BMC Bioinformatics (Oct 2005)
A method of precise mRNA/DNA homology-based gene structure prediction
Abstract
Abstract Background Accurate and automatic gene finding and structural prediction is a common problem in bioinformatics, and applications need to be capable of handling non-canonical splice sites, micro-exons and partial gene structure predictions that span across several genomic clones. Results We present a mRNA/DNA homology based gene structure prediction tool, GIGOgene. We use a new affine gap penalty splice-enhanced global alignment algorithm running in linear memory for a high quality annotation of splice sites. Our tool includes a novel algorithm to assemble partial gene structure predictions using interval graphs.
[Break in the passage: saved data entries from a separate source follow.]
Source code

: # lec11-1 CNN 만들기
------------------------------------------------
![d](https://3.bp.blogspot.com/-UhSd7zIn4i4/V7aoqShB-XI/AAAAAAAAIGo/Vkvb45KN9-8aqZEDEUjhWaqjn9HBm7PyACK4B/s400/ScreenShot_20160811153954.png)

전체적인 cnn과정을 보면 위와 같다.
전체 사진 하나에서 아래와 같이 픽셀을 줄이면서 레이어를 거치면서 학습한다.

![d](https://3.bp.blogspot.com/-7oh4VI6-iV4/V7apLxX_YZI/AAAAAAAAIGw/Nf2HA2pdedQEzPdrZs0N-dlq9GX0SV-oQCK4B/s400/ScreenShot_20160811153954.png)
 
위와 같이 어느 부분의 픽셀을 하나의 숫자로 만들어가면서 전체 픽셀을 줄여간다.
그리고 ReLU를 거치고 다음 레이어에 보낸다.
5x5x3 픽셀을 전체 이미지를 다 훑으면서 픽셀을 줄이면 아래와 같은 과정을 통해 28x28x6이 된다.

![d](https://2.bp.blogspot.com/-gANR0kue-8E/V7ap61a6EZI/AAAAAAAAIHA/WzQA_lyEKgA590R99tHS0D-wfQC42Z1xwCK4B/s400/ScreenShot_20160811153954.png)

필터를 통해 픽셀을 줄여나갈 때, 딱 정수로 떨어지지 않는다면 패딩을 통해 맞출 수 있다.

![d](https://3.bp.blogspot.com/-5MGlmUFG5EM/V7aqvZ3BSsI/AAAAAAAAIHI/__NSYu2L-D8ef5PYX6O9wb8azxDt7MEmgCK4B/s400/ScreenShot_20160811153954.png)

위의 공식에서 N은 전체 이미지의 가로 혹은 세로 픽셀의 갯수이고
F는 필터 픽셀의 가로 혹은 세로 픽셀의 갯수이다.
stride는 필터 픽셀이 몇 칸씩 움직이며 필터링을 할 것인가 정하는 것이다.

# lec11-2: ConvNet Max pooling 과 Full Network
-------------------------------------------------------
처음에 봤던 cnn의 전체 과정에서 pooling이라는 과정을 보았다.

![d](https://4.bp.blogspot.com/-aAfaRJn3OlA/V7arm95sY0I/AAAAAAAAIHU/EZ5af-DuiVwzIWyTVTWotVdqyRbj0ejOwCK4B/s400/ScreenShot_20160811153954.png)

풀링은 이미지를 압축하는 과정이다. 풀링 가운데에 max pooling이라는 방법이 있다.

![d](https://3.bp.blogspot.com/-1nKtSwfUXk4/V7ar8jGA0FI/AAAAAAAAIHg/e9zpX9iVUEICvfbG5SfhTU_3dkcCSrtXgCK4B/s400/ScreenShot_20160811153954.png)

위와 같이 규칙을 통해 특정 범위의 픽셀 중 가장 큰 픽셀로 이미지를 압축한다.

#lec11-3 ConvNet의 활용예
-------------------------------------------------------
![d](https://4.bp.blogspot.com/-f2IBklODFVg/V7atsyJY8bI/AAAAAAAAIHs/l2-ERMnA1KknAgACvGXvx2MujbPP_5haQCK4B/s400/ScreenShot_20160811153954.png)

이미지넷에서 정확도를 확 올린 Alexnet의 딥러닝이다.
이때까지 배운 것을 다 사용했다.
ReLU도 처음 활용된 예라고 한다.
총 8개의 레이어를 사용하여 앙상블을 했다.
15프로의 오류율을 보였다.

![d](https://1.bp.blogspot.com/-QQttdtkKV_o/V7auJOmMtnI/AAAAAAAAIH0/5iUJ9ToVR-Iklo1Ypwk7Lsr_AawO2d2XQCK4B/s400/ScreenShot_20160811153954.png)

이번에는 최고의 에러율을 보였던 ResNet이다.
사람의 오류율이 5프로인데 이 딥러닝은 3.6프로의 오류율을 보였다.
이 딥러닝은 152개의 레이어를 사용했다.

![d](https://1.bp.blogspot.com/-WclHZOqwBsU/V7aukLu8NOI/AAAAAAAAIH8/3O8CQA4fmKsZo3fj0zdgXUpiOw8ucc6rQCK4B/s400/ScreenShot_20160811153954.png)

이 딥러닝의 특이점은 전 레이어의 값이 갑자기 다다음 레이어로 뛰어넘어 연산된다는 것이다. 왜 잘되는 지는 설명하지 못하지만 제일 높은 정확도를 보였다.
GIGOgene exhibited a sensitivity of 99.08% and a specificity of 99.98% on the Genie learning set, and demonstrated a higher quality of gene structural prediction when compared to Sim4, est2genome, Spidey, Galahad and BLAT, including when genes contained micro-exons and non-canonical splice sites. GIGOgene showed an acceptable loss of prediction quality when confronted with a noisy Genie learning set simulating ESTs. Conclusion GIGOgene shows a higher quality of gene structure prediction for mRNA/DNA spliced alignment when compared to other available tools.